Saved entries
+-------+
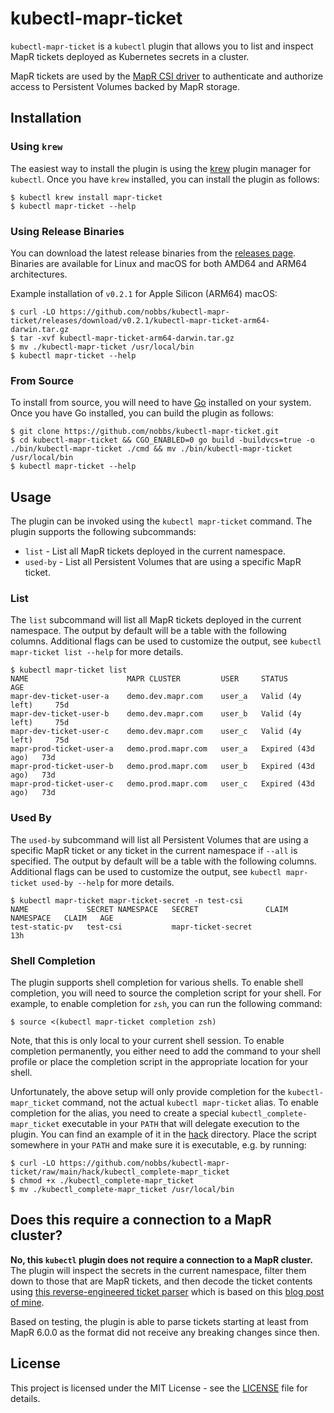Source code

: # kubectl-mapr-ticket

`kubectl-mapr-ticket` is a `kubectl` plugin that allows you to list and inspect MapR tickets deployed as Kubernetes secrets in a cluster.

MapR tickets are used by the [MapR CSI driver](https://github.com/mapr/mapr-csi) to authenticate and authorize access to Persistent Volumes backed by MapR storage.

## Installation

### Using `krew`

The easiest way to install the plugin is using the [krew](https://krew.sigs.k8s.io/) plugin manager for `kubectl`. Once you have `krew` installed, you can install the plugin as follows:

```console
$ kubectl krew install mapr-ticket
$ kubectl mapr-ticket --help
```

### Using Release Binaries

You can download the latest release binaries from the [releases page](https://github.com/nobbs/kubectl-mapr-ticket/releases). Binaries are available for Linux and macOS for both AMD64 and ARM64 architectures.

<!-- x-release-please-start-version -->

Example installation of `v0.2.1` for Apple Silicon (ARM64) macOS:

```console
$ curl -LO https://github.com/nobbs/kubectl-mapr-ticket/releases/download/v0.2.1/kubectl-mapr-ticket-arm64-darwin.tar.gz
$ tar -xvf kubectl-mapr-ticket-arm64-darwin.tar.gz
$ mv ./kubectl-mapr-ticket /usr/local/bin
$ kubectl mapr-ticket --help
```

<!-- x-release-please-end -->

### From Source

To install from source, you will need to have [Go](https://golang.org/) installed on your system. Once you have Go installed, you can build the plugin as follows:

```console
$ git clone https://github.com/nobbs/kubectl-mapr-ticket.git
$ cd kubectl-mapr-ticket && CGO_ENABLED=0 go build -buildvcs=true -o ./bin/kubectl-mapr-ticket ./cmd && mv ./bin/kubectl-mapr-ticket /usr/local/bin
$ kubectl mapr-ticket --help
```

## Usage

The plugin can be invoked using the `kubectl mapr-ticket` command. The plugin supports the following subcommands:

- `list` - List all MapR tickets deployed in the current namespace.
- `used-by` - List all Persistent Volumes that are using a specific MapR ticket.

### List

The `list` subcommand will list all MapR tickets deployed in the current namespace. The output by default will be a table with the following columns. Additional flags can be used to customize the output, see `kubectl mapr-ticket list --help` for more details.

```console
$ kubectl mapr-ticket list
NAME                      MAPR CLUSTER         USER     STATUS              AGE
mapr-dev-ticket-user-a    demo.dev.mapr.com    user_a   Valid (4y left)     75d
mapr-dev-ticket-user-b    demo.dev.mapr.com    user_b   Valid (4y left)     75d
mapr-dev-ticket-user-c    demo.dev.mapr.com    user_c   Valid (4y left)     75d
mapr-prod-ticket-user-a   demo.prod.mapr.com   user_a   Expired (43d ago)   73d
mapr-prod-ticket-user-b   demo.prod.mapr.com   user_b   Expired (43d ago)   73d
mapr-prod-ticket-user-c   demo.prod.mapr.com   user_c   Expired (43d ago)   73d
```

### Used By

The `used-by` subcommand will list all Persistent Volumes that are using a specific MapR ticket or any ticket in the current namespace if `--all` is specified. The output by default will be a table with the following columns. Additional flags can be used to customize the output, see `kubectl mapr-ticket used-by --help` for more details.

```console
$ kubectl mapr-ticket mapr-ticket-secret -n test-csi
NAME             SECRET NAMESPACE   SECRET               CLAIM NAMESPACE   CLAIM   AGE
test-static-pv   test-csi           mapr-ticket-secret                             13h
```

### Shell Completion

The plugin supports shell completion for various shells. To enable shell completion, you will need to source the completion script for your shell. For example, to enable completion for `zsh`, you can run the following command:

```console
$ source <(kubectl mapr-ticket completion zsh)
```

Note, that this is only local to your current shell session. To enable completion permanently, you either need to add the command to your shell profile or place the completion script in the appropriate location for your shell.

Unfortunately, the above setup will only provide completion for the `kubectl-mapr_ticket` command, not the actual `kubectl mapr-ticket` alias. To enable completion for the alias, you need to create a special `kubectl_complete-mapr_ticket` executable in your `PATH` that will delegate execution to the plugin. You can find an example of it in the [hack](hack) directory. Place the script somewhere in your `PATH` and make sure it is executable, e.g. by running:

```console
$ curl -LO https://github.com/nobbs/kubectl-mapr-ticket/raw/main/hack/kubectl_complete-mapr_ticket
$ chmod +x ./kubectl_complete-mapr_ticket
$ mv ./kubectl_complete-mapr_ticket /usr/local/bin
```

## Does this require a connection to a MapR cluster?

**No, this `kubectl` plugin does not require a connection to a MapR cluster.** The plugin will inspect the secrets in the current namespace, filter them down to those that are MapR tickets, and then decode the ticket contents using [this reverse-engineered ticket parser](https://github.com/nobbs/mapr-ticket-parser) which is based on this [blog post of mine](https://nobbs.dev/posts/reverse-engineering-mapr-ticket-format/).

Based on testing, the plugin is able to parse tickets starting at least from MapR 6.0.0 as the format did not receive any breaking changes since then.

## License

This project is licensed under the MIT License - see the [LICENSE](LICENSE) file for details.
+-------+
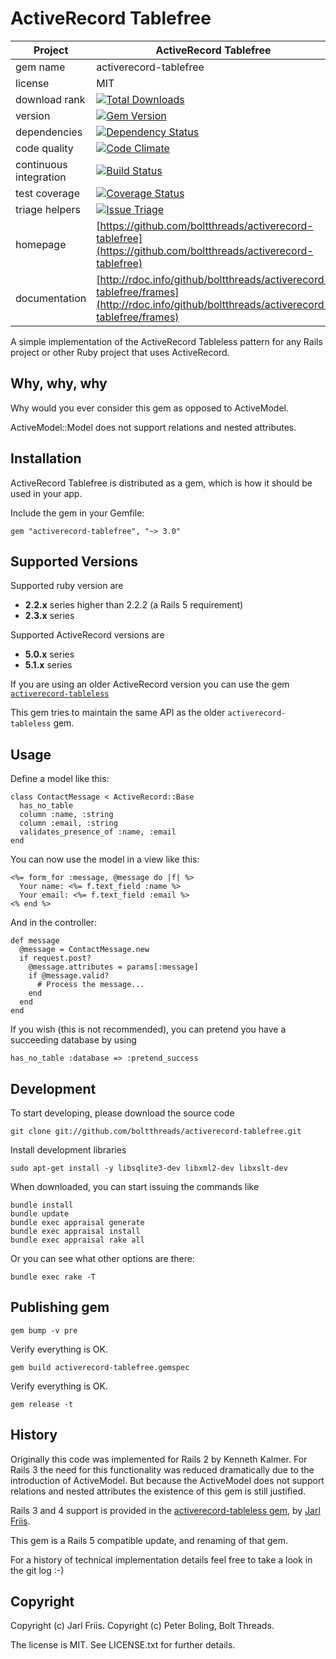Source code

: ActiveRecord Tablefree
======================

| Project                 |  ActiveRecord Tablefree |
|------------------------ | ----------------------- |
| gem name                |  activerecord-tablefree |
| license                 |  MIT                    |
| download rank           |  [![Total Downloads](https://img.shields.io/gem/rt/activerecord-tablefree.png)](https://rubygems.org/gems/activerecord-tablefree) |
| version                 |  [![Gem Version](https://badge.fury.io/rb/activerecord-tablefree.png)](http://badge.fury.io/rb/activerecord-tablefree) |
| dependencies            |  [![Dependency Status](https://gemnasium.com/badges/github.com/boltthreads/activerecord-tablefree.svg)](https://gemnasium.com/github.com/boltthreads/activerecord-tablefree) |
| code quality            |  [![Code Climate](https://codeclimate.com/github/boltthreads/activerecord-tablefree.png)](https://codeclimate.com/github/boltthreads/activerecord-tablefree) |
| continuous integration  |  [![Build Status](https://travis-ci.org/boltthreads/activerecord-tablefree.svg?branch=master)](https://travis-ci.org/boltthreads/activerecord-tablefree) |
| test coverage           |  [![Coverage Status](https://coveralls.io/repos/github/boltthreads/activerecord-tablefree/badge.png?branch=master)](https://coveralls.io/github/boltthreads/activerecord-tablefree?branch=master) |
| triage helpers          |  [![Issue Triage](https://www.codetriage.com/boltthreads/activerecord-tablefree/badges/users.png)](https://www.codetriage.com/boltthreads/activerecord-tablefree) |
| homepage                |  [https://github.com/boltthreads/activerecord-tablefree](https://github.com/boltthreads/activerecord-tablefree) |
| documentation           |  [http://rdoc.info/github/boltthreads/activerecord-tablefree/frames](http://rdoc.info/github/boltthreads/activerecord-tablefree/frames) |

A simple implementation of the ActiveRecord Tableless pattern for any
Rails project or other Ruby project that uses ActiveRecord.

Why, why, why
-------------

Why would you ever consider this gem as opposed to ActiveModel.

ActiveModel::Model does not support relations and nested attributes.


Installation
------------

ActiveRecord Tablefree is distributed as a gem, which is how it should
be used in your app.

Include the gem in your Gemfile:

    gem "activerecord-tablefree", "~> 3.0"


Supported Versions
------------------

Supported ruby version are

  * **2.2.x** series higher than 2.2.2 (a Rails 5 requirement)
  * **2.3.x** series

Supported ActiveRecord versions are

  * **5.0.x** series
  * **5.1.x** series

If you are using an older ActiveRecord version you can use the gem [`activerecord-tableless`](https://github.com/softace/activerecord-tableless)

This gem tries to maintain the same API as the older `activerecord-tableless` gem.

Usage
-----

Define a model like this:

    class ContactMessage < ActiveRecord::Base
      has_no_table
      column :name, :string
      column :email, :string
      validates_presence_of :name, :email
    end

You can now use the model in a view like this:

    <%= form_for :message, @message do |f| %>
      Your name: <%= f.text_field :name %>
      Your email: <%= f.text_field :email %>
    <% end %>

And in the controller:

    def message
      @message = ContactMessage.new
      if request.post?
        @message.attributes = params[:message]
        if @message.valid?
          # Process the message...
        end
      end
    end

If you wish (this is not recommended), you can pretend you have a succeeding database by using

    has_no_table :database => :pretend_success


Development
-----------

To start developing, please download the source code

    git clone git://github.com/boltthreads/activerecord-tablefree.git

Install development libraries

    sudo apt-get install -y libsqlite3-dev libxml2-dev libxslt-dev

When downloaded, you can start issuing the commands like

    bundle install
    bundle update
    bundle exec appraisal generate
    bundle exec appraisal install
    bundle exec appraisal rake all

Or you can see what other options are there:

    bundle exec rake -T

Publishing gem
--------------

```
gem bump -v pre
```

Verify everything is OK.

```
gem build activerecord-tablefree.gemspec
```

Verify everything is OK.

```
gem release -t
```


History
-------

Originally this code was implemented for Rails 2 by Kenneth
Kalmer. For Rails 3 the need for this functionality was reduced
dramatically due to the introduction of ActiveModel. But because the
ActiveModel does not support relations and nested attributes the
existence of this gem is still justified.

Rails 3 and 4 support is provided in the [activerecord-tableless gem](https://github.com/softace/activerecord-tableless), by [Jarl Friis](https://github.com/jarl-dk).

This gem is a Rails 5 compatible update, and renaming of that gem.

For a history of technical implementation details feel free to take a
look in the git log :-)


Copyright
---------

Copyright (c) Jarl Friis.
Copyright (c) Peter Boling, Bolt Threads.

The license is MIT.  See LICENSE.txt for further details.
+-------+
WORK TO BE COMPLETED
Say how many lines of the entries above include the word "other", giving the number alone.

RESULT
2